**What needs to be done**.
The lines to copy are those in the records below that hold the word "through".

= = = = = = =

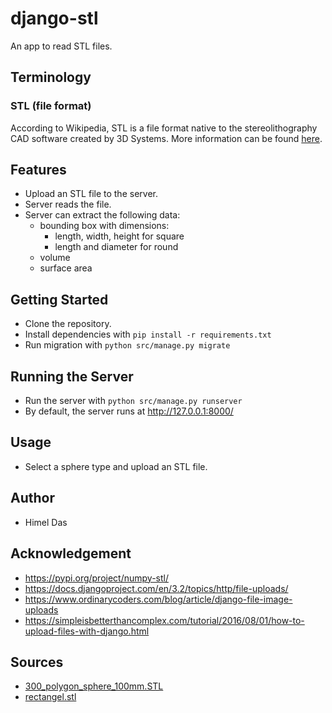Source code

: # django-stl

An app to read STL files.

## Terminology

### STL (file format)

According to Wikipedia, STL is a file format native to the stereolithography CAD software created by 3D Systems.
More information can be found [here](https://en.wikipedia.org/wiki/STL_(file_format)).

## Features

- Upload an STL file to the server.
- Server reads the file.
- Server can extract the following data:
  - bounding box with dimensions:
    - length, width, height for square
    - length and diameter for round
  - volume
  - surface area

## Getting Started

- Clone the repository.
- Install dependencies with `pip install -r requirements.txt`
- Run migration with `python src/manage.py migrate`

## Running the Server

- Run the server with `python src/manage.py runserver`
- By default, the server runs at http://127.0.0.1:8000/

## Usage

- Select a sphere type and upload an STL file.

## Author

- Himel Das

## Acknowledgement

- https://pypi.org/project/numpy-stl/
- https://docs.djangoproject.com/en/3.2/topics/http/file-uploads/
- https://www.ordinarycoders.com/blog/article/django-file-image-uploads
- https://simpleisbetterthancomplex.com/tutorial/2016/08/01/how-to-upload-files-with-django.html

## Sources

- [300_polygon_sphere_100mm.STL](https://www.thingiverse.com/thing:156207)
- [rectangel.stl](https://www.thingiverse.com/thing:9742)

= = = = = = =

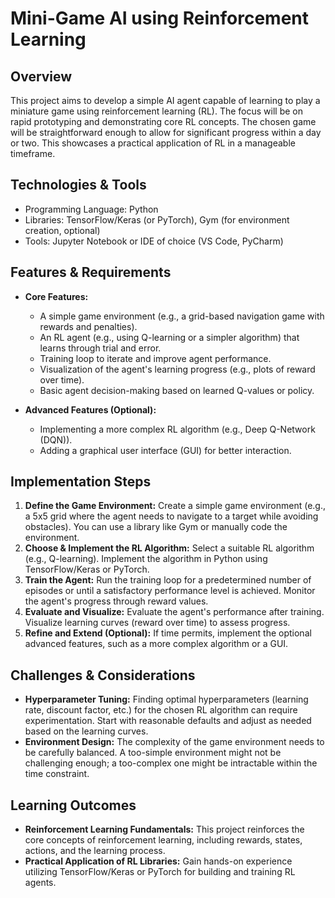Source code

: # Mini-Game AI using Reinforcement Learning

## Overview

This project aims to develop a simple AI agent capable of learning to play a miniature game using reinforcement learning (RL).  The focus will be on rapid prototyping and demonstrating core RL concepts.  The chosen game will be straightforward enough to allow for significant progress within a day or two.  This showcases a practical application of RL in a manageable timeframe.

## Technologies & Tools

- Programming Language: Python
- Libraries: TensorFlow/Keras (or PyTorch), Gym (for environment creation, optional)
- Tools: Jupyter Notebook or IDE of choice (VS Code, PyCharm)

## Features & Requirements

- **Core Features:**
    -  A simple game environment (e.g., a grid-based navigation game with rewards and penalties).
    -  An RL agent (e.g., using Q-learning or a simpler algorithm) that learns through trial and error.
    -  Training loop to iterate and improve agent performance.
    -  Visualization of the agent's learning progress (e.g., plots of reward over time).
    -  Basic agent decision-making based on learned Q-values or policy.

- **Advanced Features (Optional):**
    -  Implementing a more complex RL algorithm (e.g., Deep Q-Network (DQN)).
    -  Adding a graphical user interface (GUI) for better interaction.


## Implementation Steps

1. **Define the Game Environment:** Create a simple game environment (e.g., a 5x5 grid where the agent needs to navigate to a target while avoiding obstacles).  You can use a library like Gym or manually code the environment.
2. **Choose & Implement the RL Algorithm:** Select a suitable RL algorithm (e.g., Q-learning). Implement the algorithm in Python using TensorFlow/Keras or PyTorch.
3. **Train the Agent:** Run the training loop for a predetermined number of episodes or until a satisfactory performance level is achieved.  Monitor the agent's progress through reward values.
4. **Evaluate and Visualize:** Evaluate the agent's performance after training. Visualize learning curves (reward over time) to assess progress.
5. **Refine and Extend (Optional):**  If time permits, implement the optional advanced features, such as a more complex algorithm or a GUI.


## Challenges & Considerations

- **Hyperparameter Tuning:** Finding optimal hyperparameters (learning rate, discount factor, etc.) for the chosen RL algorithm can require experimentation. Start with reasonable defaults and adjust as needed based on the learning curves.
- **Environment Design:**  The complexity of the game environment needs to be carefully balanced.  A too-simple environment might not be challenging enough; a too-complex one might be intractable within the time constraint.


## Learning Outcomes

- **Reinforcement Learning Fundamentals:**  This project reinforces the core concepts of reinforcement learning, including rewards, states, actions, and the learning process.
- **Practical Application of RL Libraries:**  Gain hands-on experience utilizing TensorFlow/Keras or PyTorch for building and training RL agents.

= = = = = = =

**Solved exercise**.
    -  An RL agent (e.g., using Q-learning or a simpler algorithm) that learns through trial and error.
3. **Train the Agent:** Run the training loop for a predetermined number of episodes or until a satisfactory performance level is achieved.  Monitor the agent's progress through reward values.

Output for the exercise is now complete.